• [Problem to solve]: Output all entries verbatim, dropping pictures.

• [Data to use]:
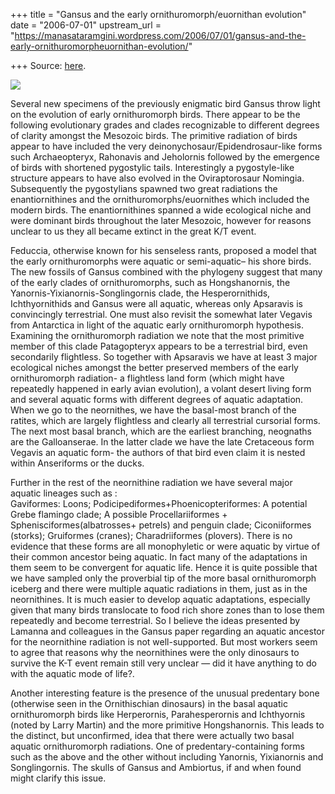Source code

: +++
title = "Gansus and the early ornithuromorph/euornithan evolution"
date = "2006-07-01"
upstream_url = "https://manasataramgini.wordpress.com/2006/07/01/gansus-and-the-early-ornithuromorpheuornithan-evolution/"

+++
Source: [here](https://manasataramgini.wordpress.com/2006/07/01/gansus-and-the-early-ornithuromorpheuornithan-evolution/).



[![](https://i0.wp.com/photos1.blogger.com/blogger/2010/410/320/gansus_yanornis.jpg)](http://photos1.blogger.com/blogger/2010/410/1600/gansus_yanornis.jpg)

Several new specimens of the previously enigmatic bird Gansus throw light on the evolution of early ornithuromorph birds. There appear to be the following evolutionary grades and clades recognizable to different degrees of clarity amongst the Mesozoic birds. The primitive radiation of birds appear to have included the very deinonychosaur/Epidendrosaur-like forms such Archaeopteryx, Rahonavis and Jeholornis followed by the emergence of birds with shortened pygostylic tails. Interestingly a pygostyle-like structure appears to have also evolved in the Oviraptorosaur Nomingia. Subsequently the pygostylians spawned two great radiations the enantiornithines and the ornithuromorphs/euornithes which included the modern birds. The enantiornithines spanned a wide ecological niche and were dominant birds throughout the later Mesozoic, however for reasons unclear to us they all became extinct in the great K/T event.

Feduccia, otherwise known for his senseless rants, proposed a model that the early ornithuromorphs were aquatic or semi-aquatic– his shore birds. The new fossils of Gansus combined with the phylogeny suggest that many of the early clades of ornithuromorphs, such as Hongshanornis, the Yanornis-Yixianornis-Songlingornis clade, the Hesperornithids, Ichthyornithids and Gansus were all aquatic, whereas only Apsaravis is convincingly terrestrial. One must also revisit the somewhat later Vegavis from Antarctica in light of the aquatic early ornithuromorph hypothesis. Examining the ornithuromorph radiation we note that the most primitive member of this clade Patagopteryx appears to be a terrestrial bird, even secondarily flightless. So together with Apsaravis we have at least 3 major ecological niches amongst the better preserved members of the early ornithuromorph radiation- a flightless land form (which might have repeatedly happened in early avian evolution), a volant desert living form and several aquatic forms with different degrees of aquatic adaptation. When we go to the neornithes, we have the basal-most branch of the ratites, which are largely flightless and clearly all terrestrial cursorial forms. The next most basal branch, which are the earliest branching, neognaths are the Galloanserae. In the latter clade we have the late Cretaceous form Vegavis an aquatic form- the authors of that bird even claim it is nested within Anseriforms or the ducks.

Further in the rest of the neornithine radiation we have several major aquatic lineages such as :  
Gaviformes: Loons; Podicipediformes+Phoenicopteriformes: A potential Grebe flamingo clade; A possible Procellariiformes + Sphenisciformes(albatrosses+ petrels) and penguin clade; Ciconiiformes
(storks); Gruiformes (cranes); Charadriiformes (plovers). There is no
evidence that these forms are all monophyletic or were aquatic by virtue of their common ancestor being aquatic. In fact many of the adaptations in them seem to be convergent for aquatic life. Hence it is quite possible that we have sampled only the proverbial tip of the more basal ornithuromorph iceberg and there were multiple aquatic radiations in them, just as in the neornithines. It is much easier to develop aquatic adaptations, especially given that many birds translocate to food rich shore zones than to lose them repeatedly and become terrestrial. So I believe the ideas presented by Lamanna and colleagues in the Gansus paper regarding an aquatic ancestor for the neornithine radiation is not well-supported. But most workers seem to agree that reasons why the neornithines were the only dinosaurs to survive the K-T event remain still very unclear — did it have anything to do with the aquatic mode of life?.

Another interesting feature is the presence of the unusual predentary bone (otherwise seen in the Ornithischian dinosaurs) in the basal aquatic ornithuromorph birds like Herperornis, Parahesperornis and Ichthyornis (noted by Larry Martin) and the more primitive Hongshanornis. This leads to the distinct, but unconfirmed, idea that there were actually two basal aquatic ornithuromorph radiations. One of predentary-containing forms such as the above and the other without including Yanornis, Yixianornis and Songlingornis. The skulls of Gansus and Ambiortus, if and when found might clarify this issue.

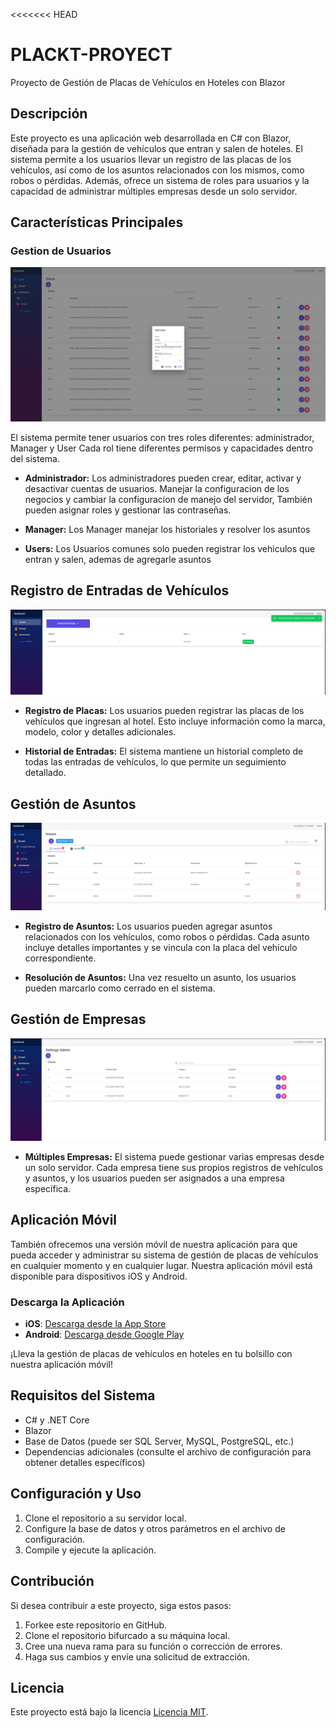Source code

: <<<<<<< HEAD
# PLACKT-PROYECT
Proyecto de Gestión de Placas de Vehículos en Hoteles con Blazor

## Descripción

Este proyecto es una aplicación web desarrollada en C# con Blazor, diseñada para la gestión de vehículos que entran y salen de hoteles. El sistema permite a los usuarios llevar un registro de las placas de los vehículos, así como de los asuntos relacionados con los mismos, como robos o pérdidas. Además, ofrece un sistema de roles para usuarios y la capacidad de administrar múltiples empresas desde un solo servidor.

## Características Principales

### Gestion de Usuarios
![Gestión de Usuarios](/App_Images/Edit_User.jpg)

El sistema permite tener usuarios con tres roles diferentes: administrador, Manager y User Cada rol tiene diferentes permisos y capacidades dentro del sistema.

- **Administrador:** Los administradores pueden crear, editar, activar y desactivar cuentas de usuarios. Manejar la configuracion de los negocios y cambiar la configuracion de manejo del servidor, También pueden asignar roles y gestionar las contraseñas.
  
- **Manager:** Los Manager manejar los historiales y resolver los asuntos
  
- **Users:** Los Usuarios comunes solo pueden registrar los vehiculos que entran y salen, ademas de agregarle asuntos

## Registro de Entradas de Vehículos

![Registro de Entradas de Vehículos](/App_Images/add_arrival2.jpg)

- **Registro de Placas:** Los usuarios pueden registrar las placas de los vehículos que ingresan al hotel. Esto incluye información como la marca, modelo, color y detalles adicionales.

- **Historial de Entradas:** El sistema mantiene un historial completo de todas las entradas de vehículos, lo que permite un seguimiento detallado.

## Gestión de Asuntos

![Gestión de Asuntos](/App_Images/ISSUESPENDING.jpg)

- **Registro de Asuntos:** Los usuarios pueden agregar asuntos relacionados con los vehículos, como robos o pérdidas. Cada asunto incluye detalles importantes y se vincula con la placa del vehículo correspondiente.

- **Resolución de Asuntos:** Una vez resuelto un asunto, los usuarios pueden marcarlo como cerrado en el sistema.

## Gestión de Empresas

![Gestión de Empresas](/App_Images/Clients_page.jpg)

- **Múltiples Empresas:** El sistema puede gestionar varias empresas desde un solo servidor. Cada empresa tiene sus propios registros de vehículos y asuntos, y los usuarios pueden ser asignados a una empresa específica.

## Aplicación Móvil

También ofrecemos una versión móvil de nuestra aplicación para que pueda acceder y administrar su sistema de gestión de placas de vehículos en cualquier momento y en cualquier lugar. Nuestra aplicación móvil está disponible para dispositivos iOS y Android.

### Descarga la Aplicación

- **iOS**: [Descarga desde la App Store](enlace_de_la_app_ios)
- **Android**: [Descarga desde Google Play](enlace_de_la_app_android)

¡Lleva la gestión de placas de vehículos en hoteles en tu bolsillo con nuestra aplicación móvil!


## Requisitos del Sistema

- C# y .NET Core
- Blazor
- Base de Datos (puede ser SQL Server, MySQL, PostgreSQL, etc.)
- Dependencias adicionales (consulte el archivo de configuración para obtener detalles específicos)

## Configuración y Uso

1. Clone el repositorio a su servidor local.
2. Configure la base de datos y otros parámetros en el archivo de configuración.
3. Compile y ejecute la aplicación.

## Contribución

Si desea contribuir a este proyecto, siga estos pasos:

1. Forkee este repositorio en GitHub.
2. Clone el repositorio bifurcado a su máquina local.
3. Cree una nueva rama para su función o corrección de errores.
4. Haga sus cambios y envíe una solicitud de extracción.

## Licencia

Este proyecto está bajo la licencia [Licencia MIT](LICENSE).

• [Response]:
Source code

: +++
title = "Gansus and the early ornithuromorph/euornithan evolution"
date = "2006-07-01"
upstream_url = "https://manasataramgini.wordpress.com/2006/07/01/gansus-and-the-early-ornithuromorpheuornithan-evolution/"

+++
Source: [here](https://manasataramgini.wordpress.com/2006/07/01/gansus-and-the-early-ornithuromorpheuornithan-evolution/).



[![](https://i0.wp.com/photos1.blogger.com/blogger/2010/410/320/gansus_yanornis.jpg)](http://photos1.blogger.com/blogger/2010/410/1600/gansus_yanornis.jpg)

Several new specimens of the previously enigmatic bird Gansus throw light on the evolution of early ornithuromorph birds. There appear to be the following evolutionary grades and clades recognizable to different degrees of clarity amongst the Mesozoic birds. The primitive radiation of birds appear to have included the very deinonychosaur/Epidendrosaur-like forms such Archaeopteryx, Rahonavis and Jeholornis followed by the emergence of birds with shortened pygostylic tails. Interestingly a pygostyle-like structure appears to have also evolved in the Oviraptorosaur Nomingia. Subsequently the pygostylians spawned two great radiations the enantiornithines and the ornithuromorphs/euornithes which included the modern birds. The enantiornithines spanned a wide ecological niche and were dominant birds throughout the later Mesozoic, however for reasons unclear to us they all became extinct in the great K/T event.

Feduccia, otherwise known for his senseless rants, proposed a model that the early ornithuromorphs were aquatic or semi-aquatic– his shore birds. The new fossils of Gansus combined with the phylogeny suggest that many of the early clades of ornithuromorphs, such as Hongshanornis, the Yanornis-Yixianornis-Songlingornis clade, the Hesperornithids, Ichthyornithids and Gansus were all aquatic, whereas only Apsaravis is convincingly terrestrial. One must also revisit the somewhat later Vegavis from Antarctica in light of the aquatic early ornithuromorph hypothesis. Examining the ornithuromorph radiation we note that the most primitive member of this clade Patagopteryx appears to be a terrestrial bird, even secondarily flightless. So together with Apsaravis we have at least 3 major ecological niches amongst the better preserved members of the early ornithuromorph radiation- a flightless land form (which might have repeatedly happened in early avian evolution), a volant desert living form and several aquatic forms with different degrees of aquatic adaptation. When we go to the neornithes, we have the basal-most branch of the ratites, which are largely flightless and clearly all terrestrial cursorial forms. The next most basal branch, which are the earliest branching, neognaths are the Galloanserae. In the latter clade we have the late Cretaceous form Vegavis an aquatic form- the authors of that bird even claim it is nested within Anseriforms or the ducks.

Further in the rest of the neornithine radiation we have several major aquatic lineages such as :  
Gaviformes: Loons; Podicipediformes+Phoenicopteriformes: A potential Grebe flamingo clade; A possible Procellariiformes + Sphenisciformes(albatrosses+ petrels) and penguin clade; Ciconiiformes
(storks); Gruiformes (cranes); Charadriiformes (plovers). There is no
evidence that these forms are all monophyletic or were aquatic by virtue of their common ancestor being aquatic. In fact many of the adaptations in them seem to be convergent for aquatic life. Hence it is quite possible that we have sampled only the proverbial tip of the more basal ornithuromorph iceberg and there were multiple aquatic radiations in them, just as in the neornithines. It is much easier to develop aquatic adaptations, especially given that many birds translocate to food rich shore zones than to lose them repeatedly and become terrestrial. So I believe the ideas presented by Lamanna and colleagues in the Gansus paper regarding an aquatic ancestor for the neornithine radiation is not well-supported. But most workers seem to agree that reasons why the neornithines were the only dinosaurs to survive the K-T event remain still very unclear — did it have anything to do with the aquatic mode of life?.

Another interesting feature is the presence of the unusual predentary bone (otherwise seen in the Ornithischian dinosaurs) in the basal aquatic ornithuromorph birds like Herperornis, Parahesperornis and Ichthyornis (noted by Larry Martin) and the more primitive Hongshanornis. This leads to the distinct, but unconfirmed, idea that there were actually two basal aquatic ornithuromorph radiations. One of predentary-containing forms such as the above and the other without including Yanornis, Yixianornis and Songlingornis. The skulls of Gansus and Ambiortus, if and when found might clarify this issue.

Source code

: <<<<<<< HEAD
# PLACKT-PROYECT
Proyecto de Gestión de Placas de Vehículos en Hoteles con Blazor

## Descripción

Este proyecto es una aplicación web desarrollada en C# con Blazor, diseñada para la gestión de vehículos que entran y salen de hoteles. El sistema permite a los usuarios llevar un registro de las placas de los vehículos, así como de los asuntos relacionados con los mismos, como robos o pérdidas. Además, ofrece un sistema de roles para usuarios y la capacidad de administrar múltiples empresas desde un solo servidor.

## Características Principales

### Gestion de Usuarios
![Gestión de Usuarios](/App_Images/Edit_User.jpg)

El sistema permite tener usuarios con tres roles diferentes: administrador, Manager y User Cada rol tiene diferentes permisos y capacidades dentro del sistema.

- **Administrador:** Los administradores pueden crear, editar, activar y desactivar cuentas de usuarios. Manejar la configuracion de los negocios y cambiar la configuracion de manejo del servidor, También pueden asignar roles y gestionar las contraseñas.
  
- **Manager:** Los Manager manejar los historiales y resolver los asuntos
  
- **Users:** Los Usuarios comunes solo pueden registrar los vehiculos que entran y salen, ademas de agregarle asuntos

## Registro de Entradas de Vehículos

![Registro de Entradas de Vehículos](/App_Images/add_arrival2.jpg)

- **Registro de Placas:** Los usuarios pueden registrar las placas de los vehículos que ingresan al hotel. Esto incluye información como la marca, modelo, color y detalles adicionales.

- **Historial de Entradas:** El sistema mantiene un historial completo de todas las entradas de vehículos, lo que permite un seguimiento detallado.

## Gestión de Asuntos

![Gestión de Asuntos](/App_Images/ISSUESPENDING.jpg)

- **Registro de Asuntos:** Los usuarios pueden agregar asuntos relacionados con los vehículos, como robos o pérdidas. Cada asunto incluye detalles importantes y se vincula con la placa del vehículo correspondiente.

- **Resolución de Asuntos:** Una vez resuelto un asunto, los usuarios pueden marcarlo como cerrado en el sistema.

## Gestión de Empresas

![Gestión de Empresas](/App_Images/Clients_page.jpg)

- **Múltiples Empresas:** El sistema puede gestionar varias empresas desde un solo servidor. Cada empresa tiene sus propios registros de vehículos y asuntos, y los usuarios pueden ser asignados a una empresa específica.

## Aplicación Móvil

También ofrecemos una versión móvil de nuestra aplicación para que pueda acceder y administrar su sistema de gestión de placas de vehículos en cualquier momento y en cualquier lugar. Nuestra aplicación móvil está disponible para dispositivos iOS y Android.

### Descarga la Aplicación

- **iOS**: [Descarga desde la App Store](enlace_de_la_app_ios)
- **Android**: [Descarga desde Google Play](enlace_de_la_app_android)

¡Lleva la gestión de placas de vehículos en hoteles en tu bolsillo con nuestra aplicación móvil!


## Requisitos del Sistema

- C# y .NET Core
- Blazor
- Base de Datos (puede ser SQL Server, MySQL, PostgreSQL, etc.)
- Dependencias adicionales (consulte el archivo de configuración para obtener detalles específicos)

## Configuración y Uso

1. Clone el repositorio a su servidor local.
2. Configure la base de datos y otros parámetros en el archivo de configuración.
3. Compile y ejecute la aplicación.

## Contribución

Si desea contribuir a este proyecto, siga estos pasos:

1. Forkee este repositorio en GitHub.
2. Clone el repositorio bifurcado a su máquina local.
3. Cree una nueva rama para su función o corrección de errores.
4. Haga sus cambios y envíe una solicitud de extracción.

## Licencia

Este proyecto está bajo la licencia [Licencia MIT](LICENSE).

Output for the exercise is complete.